大失態

若いころはとにかく眠い。朝起きられないで、あと1分でいいから寝させてと思う毎日。そんな様子で、大学に入り、アルバイトをしてみようと探してみた。すると高額のバイトが見つかった。「塾講師」だ。何となく響きもいい。面接や業務の簡単な説明を受けると早速授業。まずまずと自分では納得。割かし生徒の反応もよさそう。半年ぐらい順調で、教えることにも少し慣れてきた。ところが、ある日珍しく昼間の授業を担当することとなった。新しく解説する比較的レベルが上の生徒向けのコースだった。
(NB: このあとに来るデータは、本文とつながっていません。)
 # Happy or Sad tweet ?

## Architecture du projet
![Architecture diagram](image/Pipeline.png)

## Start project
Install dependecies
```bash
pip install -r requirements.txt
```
さて、いつも通り頑張ろうと思っていた矢先、ひょんなことからその前に予定されていた友人との約束がキャンセル。ドタキャンということもあり、特に何もする当てもなく本を読んでいた。するとやはりきた睡魔。この悪魔に襲われて、たっぷりと昼寝をしてしまった。職員から電話がきたことも気づかずに、授業をすっぽかして眠り込んでしまった。後で、さんざん怒られたうえ、当然のごとくクビ。とほほ。憎き「睡魔」。これ以来、大事な」ことの前にはどんな時でも目覚ましをかけるようになった。